In the records below, find the line containing "## Documentation", then extract that line and all subsequent lines exactly, leaving out everything else.

[Available records Boundary: Start]

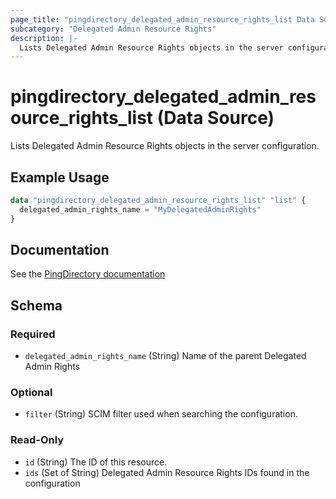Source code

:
```yaml
---
page_title: "pingdirectory_delegated_admin_resource_rights_list Data Source - terraform-provider-pingdirectory"
subcategory: "Delegated Admin Resource Rights"
description: |-
  Lists Delegated Admin Resource Rights objects in the server configuration.
---
```


# pingdirectory_delegated_admin_resource_rights_list (Data Source)

Lists Delegated Admin Resource Rights objects in the server configuration.

## Example Usage

```terraform
data "pingdirectory_delegated_admin_resource_rights_list" "list" {
  delegated_admin_rights_name = "MyDelegatedAdminRights"
}
```

## Documentation
See the [PingDirectory documentation](https://docs.pingidentity.com/r/en-us/pingdirectory-93/pd_da_config_delegated_admin)

<!-- schema generated by tfplugindocs -->
## Schema

### Required

- `delegated_admin_rights_name` (String) Name of the parent Delegated Admin Rights

### Optional

- `filter` (String) SCIM filter used when searching the configuration.

### Read-Only

- `id` (String) The ID of this resource.
- `ids` (Set of String) Delegated Admin Resource Rights IDs found in the configuration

[Available records Boundary: End]

Your solution:
## Documentation
See the [PingDirectory documentation](https://docs.pingidentity.com/r/en-us/pingdirectory-93/pd_da_config_delegated_admin)

<!-- schema generated by tfplugindocs -->
## Schema

### Required

- `delegated_admin_rights_name` (String) Name of the parent Delegated Admin Rights

### Optional

- `filter` (String) SCIM filter used when searching the configuration.

### Read-Only

- `id` (String) The ID of this resource.
- `ids` (Set of String) Delegated Admin Resource Rights IDs found in the configuration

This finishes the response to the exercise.